By PHILIP ELLIOTT / Associated Press
WASHINGTON (AP) -- Louisiana Gov. Bobby Jindal on Wednesday demanded that federal officials abandon their challenge of his state's voucher system, accusing the Justice Department of being more interested in doing favors for teacher unions than helping students.
In an appearance blocks from the Justice Department that was just as much about politics as policy, Jindal said President Barack Obama and Attorney General Eric Holder would not send their children to failing schools but are fighting against a program that helps students from low-income families attend better schools.
Jindal, a Republican considering a 2016 presidential bid, said Obama and Holder are denying students in his state the same opportunities their own children enjoy.
"Our children only grow up once. They only get one chance to get a good education," Jindal said.
Louisiana's school voucher program has become a political flashpoint, with congressional Republicans this week joining critics of the Justice Department's lawsuit, which seeks to block Louisiana from issuing new tuition vouchers in some districts still under desegregation orders. Former Florida Gov.
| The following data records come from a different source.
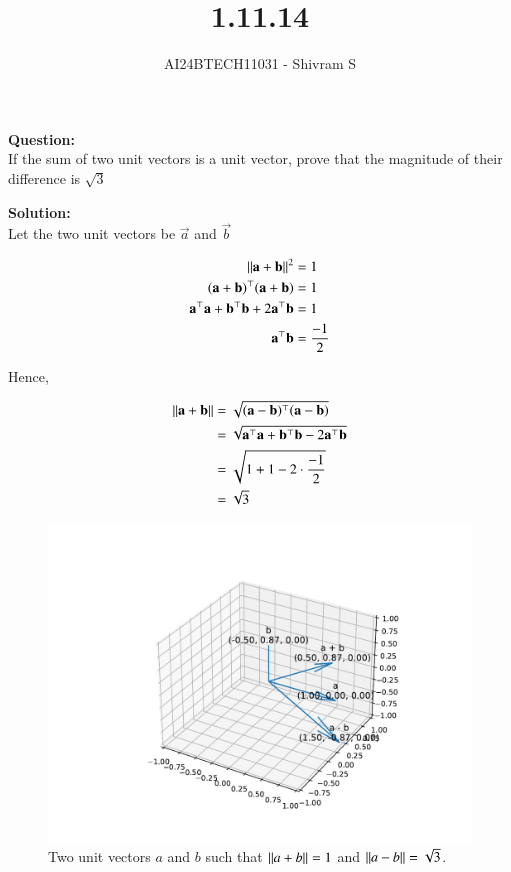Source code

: \documentclass[journal]{IEEEtran}
\begin{document}

\vspace{3cm}

\title{1.11.14}
\author{AI24BTECH11031 - Shivram S
}
{\let\newpage\relax\maketitle}

\renewcommand{\thefigure}{\theenumi}
\renewcommand{\thetable}{\theenumi}
\setlength{\intextsep}{10pt} %


\renewcommand{\thetable}{\theenumi}


\textbf{Question: }\\
If the sum of two unit vectors is a unit vector, prove that the magnitude of their difference
is $\sqrt 3$

\textbf{Solution: } \\
Let the two unit vectors be $\vec{a}$ and $\vec{b}$

\begin{align}
    \left\lVert\mathbf{a} + \mathbf{b}\right\rVert^2 &= 1 \\
    (\mathbf{a}+\mathbf{b})^\top(\mathbf{a}+\mathbf{b}) &= 1 \\
    \mathbf{a}^\top\mathbf{a} + \mathbf{b}^\top\mathbf{b} + 2\mathbf{a}^\top\mathbf{b} &= 1 \\
    \mathbf{a}^\top\mathbf{b} &= \frac{-1}{2}
\end{align}

Hence,

\begin{align}
    \left\lVert\mathbf{a} + \mathbf{b}\right\rVert &= \sqrt{(\mathbf{a}-\mathbf{b})^\top(\mathbf{a}-\mathbf{b})} \\
    &= \sqrt{\mathbf{a}^\top\mathbf{a} + \mathbf{b}^\top\mathbf{b} - 2\mathbf{a}^\top\mathbf{b}} \\
    &= \sqrt{1 + 1 - 2 \cdot \frac{-1}{2}} \\
    &= \sqrt{3}
\end{align}

\begin{figure}[h!]
    \centering
    \includegraphics[width=0.7\linewidth]{figs/fig.pdf}
    \caption{Two unit vectors $a$ and $b$ such that $\left\lVert a+b\right\rVert = 1$ and $\left\lVert a-b\right\rVert=\sqrt{3}$.}
\end{figure}
\end{document}
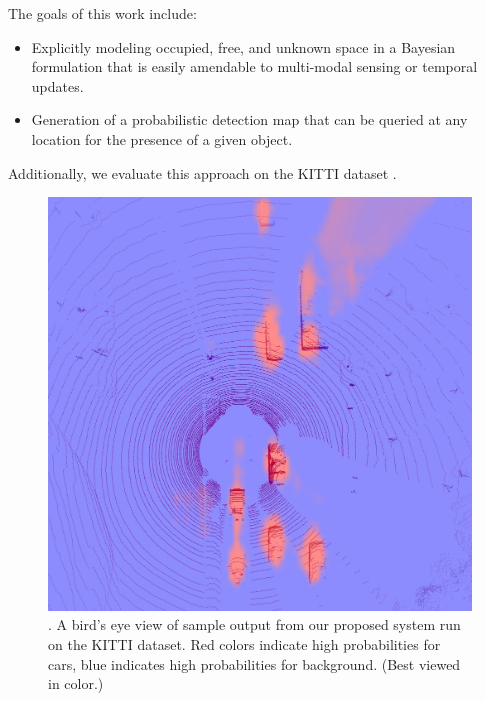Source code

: The goals of this work include:
%
\begin{itemize}
  \item Explicitly modeling occupied, free, and unknown space in a Bayesian
    formulation that is easily amendable to multi-modal sensing or temporal
    updates.
  \item Generation of a probabilistic detection map that can be queried at any
    location for the presence of a given object.
\end{itemize}
%
Additionally, we evaluate this approach on the KITTI dataset
\cite{Geiger2013IJRR}.
%
\begin{figure}[!t]
  \includegraphics[width=\columnwidth]{figures/badge2.png}
  \caption{. A bird's eye
    view of sample output from our proposed system run on the KITTI dataset. Red colors indicate high
    probabilities for cars, blue indicates high probabilities for background.
    (Best viewed in color.) }
  \label{fig:badge}
\end{figure}

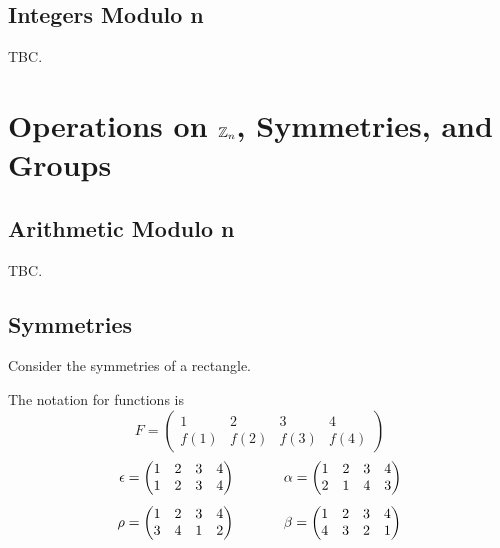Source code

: \documentclass[openany]{report}
\begin{document}
\section{Integers Modulo n}
TBC.

\chapter{Operations on $\mathbb{Z}_n$, Symmetries, and Groups}
\section{Arithmetic Modulo n}
TBC.
\section{Symmetries}
Consider the symmetries of a rectangle.\\
\begin{center}
\end{center}
The notation for functions is 
$$F = \begin{pmatrix}
1 & 2 & 3 & 4\\
f(1) & f(2) & f(3) & f(4)
\end{pmatrix}$$
\begin{align*}
    \epsilon = \begin{pmatrix}
        1 & 2 & 3 & 4\\
        1 & 2 & 3 & 4
    \end{pmatrix} \hspace{0.5in}& 
    \alpha = \begin{pmatrix}
        1 & 2 & 3 & 4\\
        2 & 1 & 4 & 3
    \end{pmatrix}\\[1ex]
    \rho = \begin{pmatrix}
        1 & 2 & 3 & 4\\
        3 & 4 & 1 & 2
    \end{pmatrix} \hspace{0.5in}&
    \beta = \begin{pmatrix}
        1 & 2  & 3 & 4\\
        4 & 3 & 2 & 1
    \end{pmatrix}
\end{align*}
\end{document}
Jeb Bush, a Republican who has championed education reform efforts, joined Jindal in demanding the Justice Department back down.
"This is purely political," said Bush, the son or brother to two U.S. presidents who is being urged to run in 2016. "I have no idea why they made this decision."
About 8,000 Louisiana students are attending private or parochial schools through the voucher program, costing the state an estimated $45 million this budget year.